Cuando se dio la apertura política, a mediados de los noventa, ésta fue, como la iteración anterior, igualmente ambiciosa pero limitada y, en retrospectiva, demasiado optimista. Ambiciosa porque se construyó el IFE independiente -seguido de toda la parafernalia de entidades y organismos autónomos que eran necesarios para una economía de mercado y un sistema político democrático-, todo esto bajo la expectativa, compartida por gobierno y activistas, de que con sólo crear un piso parejo el sistema político se transformaría en una democracia funcional, casi idílica. Las décadas que siguieron fueron mostrando lo ingenuo que había sido el proyecto, toda vez que no se había construido una gobernanza que hiciera funcional la relación entre estados y gobierno federal o entre los poderes de la unión, a la vez que habían desaparecido los mecanismos que habían hecho posible la existencia de una semblanza de seguridad para la ciudadanía sin que nada los substituyera. Es decir, pasamos de un sistema semiautoritario a uno dependiente de la buena voluntad de los actores, con gobiernos que, de facto, eran cada vez más enclenques y menos responsivos a las necesidades de la ciudadanía y de una economía moderna y creciente.

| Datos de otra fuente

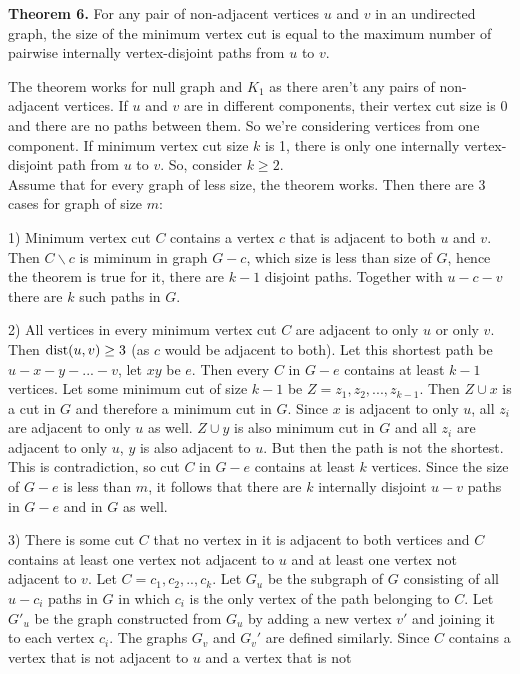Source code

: \documentclass{article}
\begin{document}
	\textbf{Theorem 6.} For any pair of non-adjacent vertices $u$ and $v$ in an undirected graph, the size of the minimum vertex cut is equal to the maximum number of pairwise internally vertex-disjoint paths from $u$ to $v$.\par
	The theorem works for null graph and $K_1$ as there aren't any pairs of non-adjacent vertices. If $u$ and $v$ are in different components, their vertex cut size is 0 and there are no paths between them. So we're considering vertices from one component. If minimum vertex cut size $k$ is 1, there is only one internally vertex-disjoint path from $u$ to $v$. So, consider $k \geq 2$.\\
	Assume that for every graph of less size, the theorem works. Then there are 3 cases for graph of size $m$:\par
	1) Minimum vertex cut $C$ contains a vertex $c$ that is adjacent to both $u$ and $v$. Then $C \backslash c$ is miminum in graph $G - c$, which size is less than size of $G$, hence the theorem is true for it, there are $k - 1$ disjoint paths. Together with $u-c-v$ there are $k$ such paths in $G$.\par
	2) All vertices in every minimum vertex cut $C$ are adjacent to only $u$ or only $v$. Then $\textmd{dist}(u,v) \geq 3$ (as $c$ would be adjacent to both). Let this shortest path be $u - x - y -...-v$, let $xy$ be $e$. Then every $C$ in $G - e$ contains at least $k - 1$ vertices. Let some minimum cut of size $k - 1$ be $Z = {z_1,z_2,...,z_{k-1}}$. Then $Z \cup {x}$ is a cut in $G$ and therefore a minimum cut in $G$. Since $x$ is adjacent to only $u$, all $z_i$ are adjacent to only $u$ as well. $Z \cup {y}$ is also minimum cut in $G$ and all $z_i$ are adjacent to only $u$, $y$ is also adjacent to $u$. But then the path is not the shortest. This is contradiction, so cut $C$ in $G - e$ contains at least $k$ vertices.  Since the
	size of $G - e$ is less than $m$, it follows that there are $k$ internally disjoint $u-v$ paths in $G - e$ and in $G$ as well.\par 
	3) 	There is some cut $C$ that no vertex in it is adjacent to both vertices and $C$ contains at least one vertex not adjacent to $u$ and at least one vertex not adjacent to $v$. Let $C = {c_1,c_2,..,c_k}$. Let $G_u$ be the subgraph of $G$ consisting of all $u - c_i$ paths in $G$ in which $c_i$ is the only vertex of the
	path belonging to $C$. Let $G'_u$ be the graph constructed from $G_u$ by adding a
	new vertex $v'$ and joining it to each vertex $c_i$. The graphs $G_v$ and $G_v'$ are defined similarly. Since $C$ contains a vertex that is not adjacent to $u$ and a vertex that is not
\end{document}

El primer intento de reversión provino del gobierno de Peña Nieto, quien personificaba una contradicción permanente entre su deseo por reconstruir la vieja presidencia omnipotente en paralelo con la construcción de una economía moderna. Aunque nunca desapareció lo primero, las reformas que impulsó ese gobierno (independientemente de las torpezas con que eso se realizó) tuvieron prioridad.
AMLO no tuvo similar escrúpulo o limitación. Para él lo importante era alterar el orden político para construir una nueva hegemonía que le diera viabilidad de largo plazo a Morena, donde el partido, a diferencia de la presidencia, tendría primacía. En el camino dejó de ser relevante el crecimiento de la economía porque el objetivo era el control social y político a través de las transferencias en efectivo y los llamados "siervos de la nación".

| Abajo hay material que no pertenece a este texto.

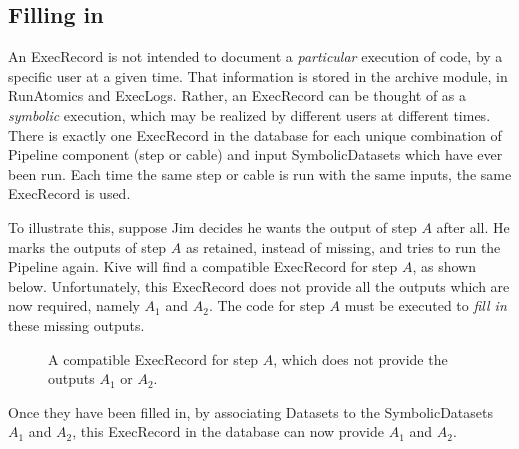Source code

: \documentclass[12pt]{article}
\newcommand{\sd}{\bigcap} %
\newcommand{\sdd}{\bigcapdot} %
\begin{document}
\subsection*{Filling in}

An ExecRecord is not intended to document a \emph{particular} execution of
code, by a specific user at a given time. That information is stored in the
archive module, in RunAtomics and ExecLogs. Rather, an ExecRecord can be
thought of as a \emph{symbolic} execution, which may be realized by different
users at different times. There is exactly one ExecRecord in the database for
each unique combination of Pipeline component (step or cable) and input
SymbolicDatasets which have ever been run. Each time the same step or cable is
run with the same inputs, the same ExecRecord is used.

To illustrate this, suppose Jim decides he wants the output of step $A$ after
all. He marks the outputs of step $A$ as retained, instead of missing, and
tries to run the Pipeline again. Kive will find a compatible ExecRecord for
step $A$, as shown below. Unfortunately, this ExecRecord does not provide all
the outputs which are now required, namely $A_1$ and $A_2$. The code for step
$A$ must be executed to \emph{fill in} these missing outputs.

\begin{figure}[ht]
  \centering
  \caption{A compatible ExecRecord for step $A$, which does not provide the outputs $A_1$ or $A_2$.}
\end{figure}

Once they have been filled in, by associating Datasets to the SymbolicDatasets
$A_1$ and $A_2$, this ExecRecord in the database can now provide $A_1$ and
$A_2$. 
\end{document}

Mientras que el gobierno pasado se guio por el instinto de un político veterano, el actual busca articular y formalizar una estructura administrativa de control quizá inspirada en la forma de actuar del gobierno chino (promover el crecimiento a cualquier costo) pero tropicalizada, porque los mexicanos no son dados a aquella disciplina férrea. Donde el proyecto en nada se asemeja al asiático es en la claridad de los incentivos que allá hicieron funcionar a la actividad económica por varias décadas. El "Plan México" es un planteamiento político muy claro, pero con pies de barro porque se fundamenta en una visión poco realista del entorno económico que caracteriza al país y a la imperativa necesidad de proveer certeza y protección a la inversión privada. Las oportunidades siguen siendo inmensas, pero no se materializarán hasta que el velo ideológico desaparezca.